Thursday, December 27, 2018

My Orlando Sentinel Podcast Interview

Last month, I had the privilege of talking to the Orlando Sentinel about physician wellness, burnout prevention, and my upcoming book, Recapturing Joy in Medicine. I am thrilled that a local reporter is covering the story of how the practice of medicine feels like an obstacle course in 2018, and how this continues to affect physicians and patients.

Follow this link to hear the 30-minute podcast interview and read the article. Feel free to share it with medical students, residents, fellows, physicians in practice, training programs, and hospital systems. You may contact me here to receive a message as soon as the book is available.

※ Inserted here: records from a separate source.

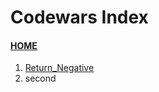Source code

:# Codewars Index
#### [HOME](./../README.md)
001. [Return_Negative](./kyu_8/20/001_Return_Negative.md)
002. second
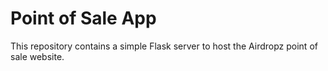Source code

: # Point of Sale App

This repository contains a simple Flask server to host the Airdropz point of sale website.


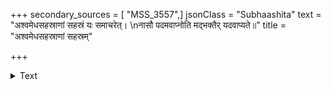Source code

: +++
secondary_sources = [ "MSS_3557",]
jsonClass = "Subhaashita"
text = "अश्वमेधसहस्राणां सहस्रं यः समाचरेत्।  \nनासौ पदमवाप्नोति मद्भक्तैर् यदवाप्यते॥"
title = "अश्वमेधसहस्राणां सहस्रम्"

+++

<details><summary>Text</summary>

अश्वमेधसहस्राणां सहस्रं यः समाचरेत्।  
नासौ पदमवाप्नोति मद्भक्तैर् यदवाप्यते॥
</details>
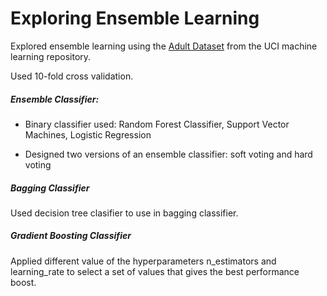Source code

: # Exploring Ensemble Learning

Explored ensemble learning using the [Adult Dataset](https://archive.ics.uci.edu/ml/machine-learning-databases/adult/adult.data) from the UCI machine learning repository.

Used 10-fold cross validation.

##### Ensemble Classifier:

- Binary classifier used: Random Forest Classifier, Support Vector Machines, Logistic Regression

- Designed two versions of an ensemble classifier: soft voting and hard voting

##### Bagging Classifier

Used decision tree clasifier to use in bagging classifier.

##### Gradient Boosting Classifier

Applied different value of the hyperparameters n_estimators and learning_rate to select a set of values that gives the best performance boost.
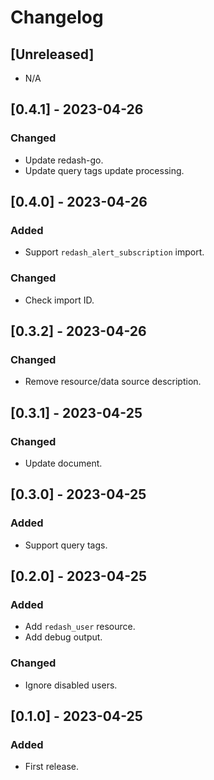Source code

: # Changelog

## [Unreleased]

* N/A

## [0.4.1] - 2023-04-26

### Changed

* Update redash-go.
* Update query tags update processing.

## [0.4.0] - 2023-04-26

### Added

* Support `redash_alert_subscription` import.

### Changed

* Check import ID.

## [0.3.2] - 2023-04-26

### Changed

* Remove resource/data source description.

## [0.3.1] - 2023-04-25

### Changed

* Update document.

## [0.3.0] - 2023-04-25

### Added

* Support query tags.

## [0.2.0] - 2023-04-25

### Added

* Add `redash_user` resource.
* Add debug output.

### Changed

* Ignore disabled users.

## [0.1.0] - 2023-04-25

### Added

- First release.

<!-- cf. https://keepachangelog.com/ -->
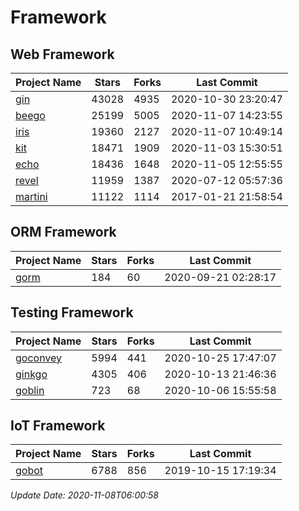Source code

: # Framework

## Web Framework
| Project Name | Stars | Forks | Last Commit |
| ------------ | ----- | ----- | ----------- |
| [gin](https://github.com/gin-gonic/gin) | 43028 | 4935 | 2020-10-30 23:20:47 |
| [beego](https://github.com/astaxie/beego) | 25199 | 5005 | 2020-11-07 14:23:55 |
| [iris](https://github.com/kataras/iris) | 19360 | 2127 | 2020-11-07 10:49:14 |
| [kit](https://github.com/go-kit/kit) | 18471 | 1909 | 2020-11-03 15:30:51 |
| [echo](https://github.com/labstack/echo) | 18436 | 1648 | 2020-11-05 12:55:55 |
| [revel](https://github.com/revel/revel) | 11959 | 1387 | 2020-07-12 05:57:36 |
| [martini](https://github.com/go-martini/martini) | 11122 | 1114 | 2017-01-21 21:58:54 |

## ORM Framework
| Project Name | Stars | Forks | Last Commit |
| ------------ | ----- | ----- | ----------- |
| [gorm](https://github.com/jinzhu/gorm) | 184 | 60 | 2020-09-21 02:28:17 |

## Testing Framework
| Project Name | Stars | Forks | Last Commit |
| ------------ | ----- | ----- | ----------- |
| [goconvey](https://github.com/smartystreets/goconvey) | 5994 | 441 | 2020-10-25 17:47:07 |
| [ginkgo](https://github.com/onsi/ginkgo) | 4305 | 406 | 2020-10-13 21:46:36 |
| [goblin](https://github.com/franela/goblin) | 723 | 68 | 2020-10-06 15:55:58 |

## IoT Framework
| Project Name | Stars | Forks | Last Commit |
| ------------ | ----- | ----- | ----------- |
| [gobot](https://github.com/hybridgroup/gobot) | 6788 | 856 | 2019-10-15 17:19:34 |

*Update Date: 2020-11-08T06:00:58*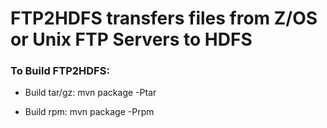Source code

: # FTP2HDFS transfers files from Z/OS or Unix FTP Servers to HDFS

### To Build FTP2HDFS:
* Build tar/gz:
	mvn package -Ptar

* Build rpm:
	mvn package -Prpm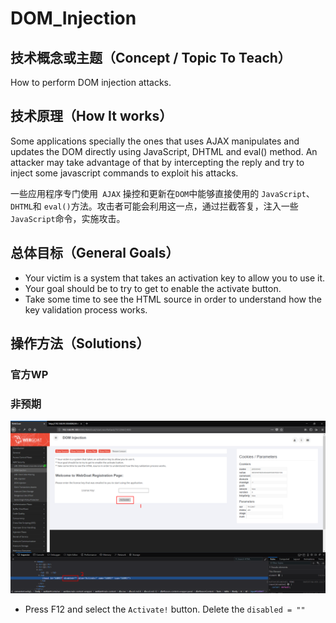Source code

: # DOM_Injection
## 技术概念或主题（Concept / Topic To Teach）
How to perform DOM injection attacks. 
## 技术原理（How It works）
Some applications specially the ones that uses AJAX manipulates and updates the DOM directly using JavaScript, DHTML and eval() method.
An attacker may take advantage of that by intercepting the reply and try to inject some javascript commands to exploit his attacks.

 一些应用程序专门使用`` AJAX`` 操控和更新在`` DOM ``中能够直接使用的 ``JavaScript``、``DHTML``和 ``eval()``方法。攻击者可能会利用这一点，通过拦截答复，注入一些`` JavaScript ``命令，实施攻击。
## 总体目标（General Goals）
* Your victim is a system that takes an activation key to allow you to use it.
* Your goal should be to try to get to enable the activate button.
* Take some time to see the HTML source in order to understand how the key validation process works.
## 操作方法（Solutions）
### 官方WP

### 非预期
![](_v_images/_1524727416_3845.png)

* Press F12 and select the ``Activate!`` button. Delete the ``disabled = ""``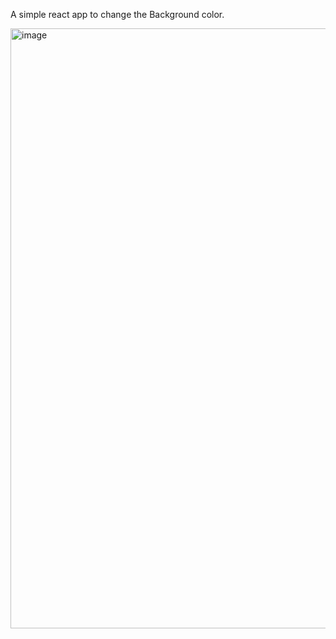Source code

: A simple react app to change the Background color.

<img width="960" alt="image" src="https://github.com/saloni0419/Bg-Changer/assets/100074110/1fe5e3a2-8637-4690-9980-1a9f98182aed">

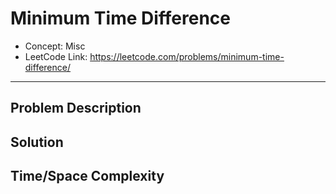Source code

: # Minimum Time Difference

- Concept: Misc
- LeetCode Link: https://leetcode.com/problems/minimum-time-difference/

---

## Problem Description

## Solution

## Time/Space Complexity

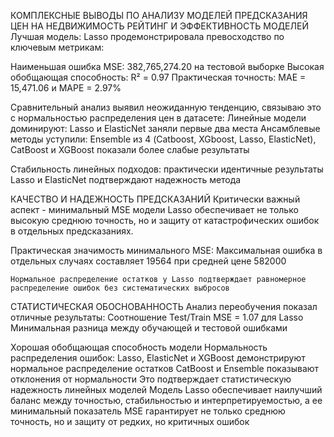 КОМПЛЕКСНЫЕ ВЫВОДЫ ПО АНАЛИЗУ МОДЕЛЕЙ ПРЕДСКАЗАНИЯ ЦЕН НА НЕДВИЖИМОСТЬ
РЕЙТИНГ И ЭФФЕКТИВНОСТЬ МОДЕЛЕЙ
Лучшая модель: Lasso продемонстрировала превосходство по ключевым метрикам:

Наименьшая ошибка MSE: 382,765,274.20 на тестовой выборке
Высокая обобщающая способность: R² = 0.97
Практическая точность: MAE = 15,471.06 и MAPE = 2.97%

Сравнительный анализ выявил неожиданную тенденцию, связываю это с нормальностью распределения цен в датасете:
    Линейные модели доминируют: Lasso и ElasticNet заняли первые два места
    Ансамблевые методы уступили: Ensemble из 4 (Catboost, XGboost, Lasso, ElasticNet), CatBoost и XGBoost показали более слабые результаты

Стабильность линейных подходов: практически идентичные результаты Lasso и ElasticNet подтверждают надежность метода

КАЧЕСТВО И НАДЕЖНОСТЬ ПРЕДСКАЗАНИЙ
Критически важный аспект - минимальный MSE модели Lasso обеспечивает не только высокую среднюю точность, но и защиту от катастрофических ошибок в отдельных предсказаниях. 

Практическая значимость минимального MSE:
    Максимальная ошибка в отдельных случаях составляет  19564 при средней цене 582000

    Нормальное распределение остатков у Lasso подтверждает равномерное распределение ошибок без систематических выбросов

СТАТИСТИЧЕСКАЯ ОБОСНОВАННОСТЬ
Анализ переобучения показал отличные результаты:
Соотношение Test/Train MSE = 1.07 для Lasso
Минимальная разница между обучающей и тестовой ошибками

Хорошая обобщающая способность модели
Нормальность распределения ошибок:
    Lasso, ElasticNet и XGBoost демонстрируют нормальное распределение остатков
    CatBoost и Ensemble показывают отклонения от нормальности
Это подтверждает статистическую надежность линейных моделей
Модель Lasso обеспечивает наилучший баланс между точностью, стабильностью и интерпретируемостью, а ее минимальный показатель MSE гарантирует не только среднюю точность, но и защиту от редких, но критичных ошибок
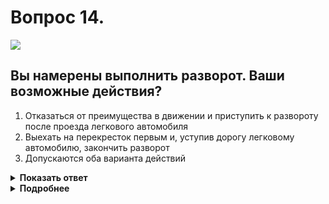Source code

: # Вопрос 14.

![](https://s.drom.ru/i24228/pdd/tickets/2016/1543885330.jpg)

## Вы намерены выполнить разворот. Ваши возможные действия?

1. Отказаться от преимущества в движении и приступить к развороту после проезда легкового автомобиля
2. Выехать на перекресток первым и, уступив дорогу легковому автомобилю, закончить разворот
3. Допускаются оба варианта действий

<details>
<summary><b>Показать ответ</b></summary>
Правильный ответ: 3
</details>
<details>
<summary><b>Подробнее</b></summary>
Данный вопрос и ответы на него требуют дополнительного пояснения. Пункт 1.3 ПДД является основополагающим пунктом Правил - «Участники дорожного движения обязаны знать и соблюдать относящиеся к ним требования Правил, сигналов светофоров, знаков и разметки, а также выполнять распоряжения регулировщиков, действующих в пределах предоставленных им прав и регулирующих дорожное движение установленными сигналами.» Согласно данного пункта отказаться от преимущества водителю невозможно, т.к. в этом случае водитель осознанно нарушает данный пункт Правил. В такой ситуации вся ответственность за решение по обеспечению дорожного движения ложится на данного водителя и в случае ДТП он будет признан виновным.
В таких ситуациях следует на значительном расстоянии снизить скорость, чтобы дать возможность другому водителю оценить обстановку и понять, что он сможет совершить маневр без создания Вам помехи.
В данной ситуации перекрёсток равнозначный. Водители ТС, траектории которых пересекаются в границах перекрестка, руководствуются «правилом правой руки». Наиболее правильный ответ - допускаются оба варианта действий.
(Пункт 13.11 ПДД)
</details>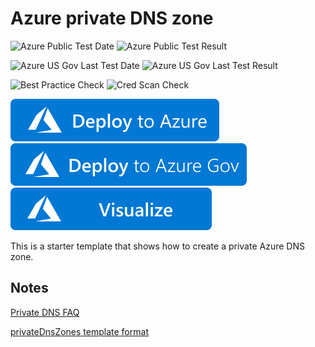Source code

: # Azure private DNS zone

![Azure Public Test Date](https://azurequickstartsservice.blob.core.windows.net/badges/quickstarts/microsoft.network/private-dns-zone/PublicLastTestDate.svg)
![Azure Public Test Result](https://azurequickstartsservice.blob.core.windows.net/badges/quickstarts/microsoft.network/private-dns-zone/PublicDeployment.svg)

![Azure US Gov Last Test Date](https://azurequickstartsservice.blob.core.windows.net/badges/quickstarts/microsoft.network/private-dns-zone/FairfaxLastTestDate.svg)
![Azure US Gov Last Test Result](https://azurequickstartsservice.blob.core.windows.net/badges/quickstarts/microsoft.network/private-dns-zone/FairfaxDeployment.svg)

![Best Practice Check](https://azurequickstartsservice.blob.core.windows.net/badges/quickstarts/microsoft.network/private-dns-zone/BestPracticeResult.svg)
![Cred Scan Check](https://azurequickstartsservice.blob.core.windows.net/badges/quickstarts/microsoft.network/private-dns-zone/CredScanResult.svg)

[![Deploy To Azure](https://raw.githubusercontent.com/Azure/azure-quickstart-templates/master/1-CONTRIBUTION-GUIDE/images/deploytoazure.svg?sanitize=true)](https://portal.azure.com/#create/Microsoft.Template/uri/https%3A%2F%2Fraw.githubusercontent.com%2FAzure%2Fazure-quickstart-templates%2Fmaster%2Fquickstarts%2Fmicrosoft.network%2Fprivate-dns-zone%2Fazuredeploy.json)  
[![Deploy To Azure US Gov](https://raw.githubusercontent.com/Azure/azure-quickstart-templates/master/1-CONTRIBUTION-GUIDE/images/deploytoazuregov.svg?sanitize=true)](https://portal.azure.us/#create/Microsoft.Template/uri/https%3A%2F%2Fraw.githubusercontent.com%2FAzure%2Fazure-quickstart-templates%2Fmaster%2Fquickstarts%2Fmicrosoft.network%2Fprivate-dns-zone%2Fazuredeploy.json)
[![Visualize](https://raw.githubusercontent.com/Azure/azure-quickstart-templates/master/1-CONTRIBUTION-GUIDE/images/visualizebutton.svg?sanitize=true)](http://armviz.io/#/?load=https%3A%2F%2Fraw.githubusercontent.com%2FAzure%2Fazure-quickstart-templates%2Fmaster%2Fquickstarts%2Fmicrosoft.network%2Fprivate-dns-zone%2Fazuredeploy.json)

This is a starter template that shows how to create a private Azure DNS zone.  

## Notes

[Private DNS FAQ](https://docs.microsoft.com/en-us/azure/dns/dns-faq-private)

[privateDnsZones template format](https://docs.microsoft.com/en-us/azure/templates/microsoft.network/2018-09-01/privatednszones)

My hope is that Recapturing Joy in Medicine will encourage my colleagues to speak up and support one another to rise above the boulders on our path. 

Photo by Doran Erickson on Unsplash

Joyfully,
Dr Mari

Tuesday, December 25, 2018

A Christmas Gift for All

Last night, I was blessed to attend a moving Christmas Eve service with our church family. I sat with our boys, my husband officiated, and our young daughter joined the sopranos in the adult choir. Surrounded by music, she had front row seats to the strings and wind sections and loved every minute of it. Songs like The First Noel and O Come, O Come, Emmanuel filled my heart with the joy of Christmas in a special way, knowing one of those voices came from our sweet daughter. 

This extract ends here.